=== Section Start ===
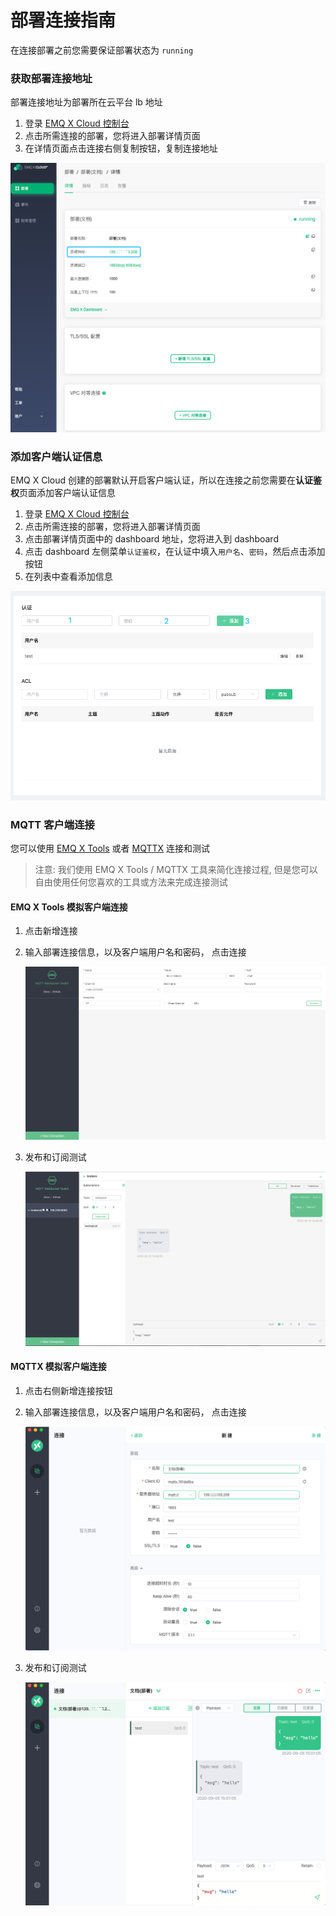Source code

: # 部署连接指南

在连接部署之前您需要保证部署状态为 `running `



### 获取部署连接地址

部署连接地址为部署所在云平台 lb 地址

1. 登录 [EMQ X Cloud 控制台](https://cloud.emqx.io/console/)
2. 点击所需连接的部署，您将进入部署详情页面
3. 在详情页面点击连接右侧复制按钮，复制连接地址

![deployment_connections](../_assets/deployments/deployment_connections.png)



### 添加客户端认证信息

EMQ X Cloud 创建的部署默认开启客户端认证，所以在连接之前您需要在**认证鉴权**页面添加客户端认证信息

1. 登录 [EMQ X Cloud 控制台](https://cloud.emqx.io/console/)
2. 点击所需连接的部署，您将进入部署详情页面
3. 点击部署详情页面中的 dashboard 地址，您将进入到 dashboard
4. 点击 dashboard 左侧菜单`认证鉴权`，在认证中填入`用户名`、`密码`，然后点击添加按钮
5. 在列表中查看添加信息

![deployment_connections](../_assets/deployments/add_users.png)



### MQTT 客户端连接

您可以使用 [EMQ X Tools](<http://tools.emqx.io/>) 或者 [MQTTX](<https://mqttx.app/>) 连接和测试

> 注意:  我们使用 EMQ X Tools / MQTTX 工具来简化连接过程,  但是您可以自由使用任何您喜欢的工具或方法来完成连接测试



####  EMQ X Tools 模拟客户端连接

1. 点击新增连接

2. 输入部署连接信息，以及客户端用户名和密码， 点击连接

   ![deployment_connections](../_assets/deployments/tools_connections.png)

3. 发布和订阅测试

   ![deployment_connections](../_assets/deployments/tools_pub_sub.png)



####  MQTTX 模拟客户端连接

1. 点击右侧新增连接按钮

2. 输入部署连接信息，以及客户端用户名和密码， 点击连接

   ![deployment_connections](../_assets/deployments/mqttx_connections.png)

3. 发布和订阅测试

   ![deployment_connections](../_assets/deployments/mqttx_pub_sub.png)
=== Section End ===
Wherever the word "dashboard" appears in the data, return the whole line.

▶ [Finished exercise]
3. 点击部署详情页面中的 dashboard 地址，您将进入到 dashboard
4. 点击 dashboard 左侧菜单`认证鉴权`，在认证中填入`用户名`、`密码`，然后点击添加按钮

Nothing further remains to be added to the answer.